Anthony noted a common anecdote he had heard from proponents of CBDCs would be the ability for parents to put controls on their children’s spending, for example. However, this technology could just as easily be used to restrict adults’ purchases, such as on alcohol or tobacco products, Anthony said.

Anthony’s comments mirror those made by Minneapolis Federal Reserve Chair Neel Kashkari who, speaking at a panel hosted at Columbia University, said that he had no idea what problem CBDCs solved, noting that he could said anyone in the room five dollars on the popular mobile payment app Venmo “right now.”

“What is it that a CBDC can do that Venmo can’t do?” Kashkari asked a snickering audience. He went on to note that CBDC advocates sometimes cited China as an example of a country where CBDCs were working.

“I can see why China would do it,” he said. “If they want to monitor every one of your transactions, you could do that with a [CBDC], you can’t do that with Venmo.”

When asked about Kashkari’s comments, Anthony noted that the two differed on a variety of issues but he “agreed completely” with the comments Kashkari made at the panel. Anthony also said that, aside from the ability for the government to more efficiently monitor and regulate transactions, a CBDC offers no unique benefits such as faster transactions or financial inclusion that do not already have private sector alternatives.

“It’s almost fundamentally the same [to our current economic system] and yet, you have folks in the government don’t want to reinvent the entire money system, effectively experimenting with the money in all of our pockets and all of our accounts, to recreate something that largely isn’t too much different than what already exists,” said Anthony. “Albeit, with the one exception of the capabilities the government itself will have over it.”

In addition to some of the concerns mentioned by Anthony, Luke Hogg, Policy Manager at technology think-tank Lincoln Network, said in an emailed statement to the DCNF that the concept of a centralized cryptocurrency defeated the purpose of the technology.

“The idea of creating a US CBDC is proof that just because you can put something on the blockchain doesn’t mean you should,” said Hogg. “At the highest level, taking technology that was created as a counter to centralized authority and using it to further centralize the financial system defeats the purpose of decentralization and trustless financial tools.”

Republican Reps.

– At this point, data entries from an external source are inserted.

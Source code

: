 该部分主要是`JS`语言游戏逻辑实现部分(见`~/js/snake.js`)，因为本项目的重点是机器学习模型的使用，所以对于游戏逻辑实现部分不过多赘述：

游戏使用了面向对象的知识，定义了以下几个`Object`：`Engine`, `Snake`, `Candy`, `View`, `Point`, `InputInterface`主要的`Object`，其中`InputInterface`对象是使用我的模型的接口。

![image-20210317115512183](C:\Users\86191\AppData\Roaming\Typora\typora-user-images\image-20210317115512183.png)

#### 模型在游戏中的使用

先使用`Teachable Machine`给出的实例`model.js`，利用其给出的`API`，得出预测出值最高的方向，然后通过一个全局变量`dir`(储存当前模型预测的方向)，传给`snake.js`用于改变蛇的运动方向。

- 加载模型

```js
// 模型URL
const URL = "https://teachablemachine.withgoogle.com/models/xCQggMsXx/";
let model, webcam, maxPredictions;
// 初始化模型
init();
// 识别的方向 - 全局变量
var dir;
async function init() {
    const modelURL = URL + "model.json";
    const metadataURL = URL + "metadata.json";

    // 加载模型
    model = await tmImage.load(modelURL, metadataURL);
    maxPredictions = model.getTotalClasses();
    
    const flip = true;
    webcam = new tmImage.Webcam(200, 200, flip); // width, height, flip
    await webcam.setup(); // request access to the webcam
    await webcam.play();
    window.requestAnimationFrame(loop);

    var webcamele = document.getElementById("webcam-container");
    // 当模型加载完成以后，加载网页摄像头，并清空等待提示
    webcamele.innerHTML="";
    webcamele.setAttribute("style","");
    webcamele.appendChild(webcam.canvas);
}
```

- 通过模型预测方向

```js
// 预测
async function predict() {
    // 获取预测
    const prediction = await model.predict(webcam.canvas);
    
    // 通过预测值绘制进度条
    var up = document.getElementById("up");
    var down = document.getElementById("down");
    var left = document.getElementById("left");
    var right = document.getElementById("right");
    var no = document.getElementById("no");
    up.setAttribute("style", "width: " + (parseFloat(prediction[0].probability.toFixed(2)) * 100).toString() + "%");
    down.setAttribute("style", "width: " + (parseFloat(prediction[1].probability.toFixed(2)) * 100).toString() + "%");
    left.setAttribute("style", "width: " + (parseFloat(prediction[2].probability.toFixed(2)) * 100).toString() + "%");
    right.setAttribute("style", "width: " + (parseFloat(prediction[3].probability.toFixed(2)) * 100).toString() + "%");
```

Tom Emmer of Minnesota and Warren Davidson of Wisconsin, each members of the House Committee on Financial Services, with Emmer a ranking member, expressed concerns about the administration’s plan.

“The Administration must embrace the benefits of open, permissionless, and private digital assets, rather than place prominence on central bank digital currencies, the benefits of which remain confounding,” Emmer said in a statement to the DCNF. He also expressed concerns about surveillance.

“Unless there is a guarantee that a CBDC would preserve the same attributes as physical cash, the U.S. should not pursue anything that jeopardizes transaction privacy,” said Davidson, “The White House’s report today, unfortunately, fails to commit to this idea. Until there is a guarantee on the table, Americans should oppose any further consideration of CBDC at all costs.”

Anthony did appreciate the administration’s attempt to include the Consumer Financial Protection Bureau (CFPB) and Federal Trade Commission (FTC) in efforts to combat fraud. Anthony claimed that the CFPB and FTC had been neglected in the effort to combat fraud in the cryptocurrency space that had largely been dominated by the Securities and Exchange Commission.